Conservationists in Guatemala have documented a rare example of a predator hunting wild on each other. Sadly, climate change can make this type of interaction more common.
The jaguar lay waiting at the edge of the waterhole for the better part of an hour. The hunter had decided on an inaccessible location, as the other nearest water source was 6 miles (10 km) away. It was a dry season in Guatemala, and water became scarce.
A large Tepir arrived at the scene, but the big cat decided to pass on that possible food. The jaguar leapt to action at the end when an unruly one stopped for a precious gull, bouncing on the little cat and taking it away in its big jaw. Gradually, four glowing eyes can be seen in the dark – two of which will never see the light of day again.
This rare interaction, in which one predator preys on another, is described in a new research paper published in Biotropica. Wildlife from Washington State University and the Wildlife Conservation Society documented the scene with a camera trap placed near the waterhole – one of dozens of teams in the area set up.
Jaguars, which can weigh more than 200 pounds, do not usually hunt ocellates, which weigh between 18 and 44 pounds. According to a WSU release, these are the first known images of an ocelot being captured by a jagler.
The scene was captured in the Maya Biosphere Reserve in March 2019. The team, which was studying the distribution of animals in northern Guatemala, placed camera traps at 42 different waterholes, of which only 21 contained water during the drought. As mentioned earlier, the nearest waterhole shown here was several miles away, highlighting the strategic importance of chance for wildlife.
The authors in the study stated that during times of drought and times of severe drought, “the likelihood of invasive interactions between carnivores may increase when water is not readily divided”.

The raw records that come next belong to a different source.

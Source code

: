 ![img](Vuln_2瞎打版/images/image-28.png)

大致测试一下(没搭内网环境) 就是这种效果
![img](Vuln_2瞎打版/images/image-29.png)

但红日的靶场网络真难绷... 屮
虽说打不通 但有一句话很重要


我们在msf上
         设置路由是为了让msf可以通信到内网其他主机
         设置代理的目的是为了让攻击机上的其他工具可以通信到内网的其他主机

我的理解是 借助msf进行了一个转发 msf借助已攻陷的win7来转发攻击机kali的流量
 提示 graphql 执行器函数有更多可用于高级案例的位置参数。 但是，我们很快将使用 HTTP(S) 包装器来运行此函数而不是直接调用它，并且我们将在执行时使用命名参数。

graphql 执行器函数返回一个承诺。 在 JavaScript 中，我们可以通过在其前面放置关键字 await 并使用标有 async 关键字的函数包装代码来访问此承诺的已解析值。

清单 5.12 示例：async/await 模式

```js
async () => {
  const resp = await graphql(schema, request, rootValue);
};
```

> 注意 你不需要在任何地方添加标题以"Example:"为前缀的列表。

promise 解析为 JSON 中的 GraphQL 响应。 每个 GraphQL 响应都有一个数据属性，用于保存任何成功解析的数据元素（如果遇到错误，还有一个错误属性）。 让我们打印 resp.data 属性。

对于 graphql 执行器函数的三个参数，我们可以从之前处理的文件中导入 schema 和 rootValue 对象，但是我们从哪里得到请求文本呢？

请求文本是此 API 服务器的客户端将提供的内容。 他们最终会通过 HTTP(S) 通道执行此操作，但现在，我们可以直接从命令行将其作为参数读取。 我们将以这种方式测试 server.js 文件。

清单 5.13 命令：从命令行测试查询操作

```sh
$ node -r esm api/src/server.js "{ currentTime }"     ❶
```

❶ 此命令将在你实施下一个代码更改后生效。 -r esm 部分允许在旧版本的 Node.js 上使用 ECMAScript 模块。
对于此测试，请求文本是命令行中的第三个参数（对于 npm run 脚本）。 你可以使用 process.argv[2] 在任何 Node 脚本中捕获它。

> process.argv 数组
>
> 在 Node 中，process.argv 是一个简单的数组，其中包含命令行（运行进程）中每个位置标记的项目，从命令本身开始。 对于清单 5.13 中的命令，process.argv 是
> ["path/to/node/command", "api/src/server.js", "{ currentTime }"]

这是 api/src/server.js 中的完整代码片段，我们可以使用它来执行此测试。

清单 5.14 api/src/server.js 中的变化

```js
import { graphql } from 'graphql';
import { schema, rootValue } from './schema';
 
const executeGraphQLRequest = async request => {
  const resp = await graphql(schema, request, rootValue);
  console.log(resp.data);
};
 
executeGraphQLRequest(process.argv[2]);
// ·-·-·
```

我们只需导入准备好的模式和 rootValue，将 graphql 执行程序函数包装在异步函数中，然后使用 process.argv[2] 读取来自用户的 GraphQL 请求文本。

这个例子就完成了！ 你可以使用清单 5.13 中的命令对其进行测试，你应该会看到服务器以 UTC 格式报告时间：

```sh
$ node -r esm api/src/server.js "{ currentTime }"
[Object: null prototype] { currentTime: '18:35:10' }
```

In other episodes captured at this waterhole, camera traps showed a Jaguar trying to capture a fight between a young Tepir and two Jaguars. Conservationists made an unusual observation on seven different jaguars in this particular waterhole, observing the species’ tendency to stay away from each other and in their own territories.
Daniel Thornton, an assistant professor at WSU and co-author, said, “While these hunter-on-hunter interactions may be rare, when they become more prevalent, there can be certain examples, and on one of them Can be contested. ” Paper stated in WSU’s statement.
In which he stated: “People often don’t think of tropical systems as being dry, but in many parts of the world, tropical rain is quite seasonal, and with climate change, some of these tropical ecosystems become even more seasonal. Is expected. The more isolated and scarce water resources are formed, the more they are becoming centers of activity. ”
If climate change remains uncontrolled then big cats will not be the only animals competing for water. Experts have identified such hotspots around the world where humans may soon go to war over access to water.
A UN report published last week said that we have almost a decade to control climate change, which is honest – it is unlikely to happen. So break out your goalkeeper’s masks and harpoon guns, a Mad Max future awaits! Now, as new research suggests, we also know the extent to which inevitable water wars are possible on Earth.
Published today in Global Environmental Change, the paper identifies several hotspots around the world where “hydro-political issues” are, in the view of researchers, likely to give rise to geopolitical tensions, and possibly conflicts as well. The authors of the new report, a team from the Joint Research Center (JRC) of the European Commission, say that the increasing effects of climate change, combined with ongoing trends in population growth, can promote regional instability and social unrest in those regions Where there is a shortage of sweet water. , And where border countries have to manage and share this increasingly scarce commodity.
Clearly, the causes of geopolitical tensions and conflicts are complex, but as the new report makes clear, we should not underestimate the role that water is going to play in the future. Competition for dwindling water resources, the authors say, will increase tensions globally in the coming decades, with some areas more vulnerable than others. But how are the various factors affecting the demand and availability of water to affect the worldwide population.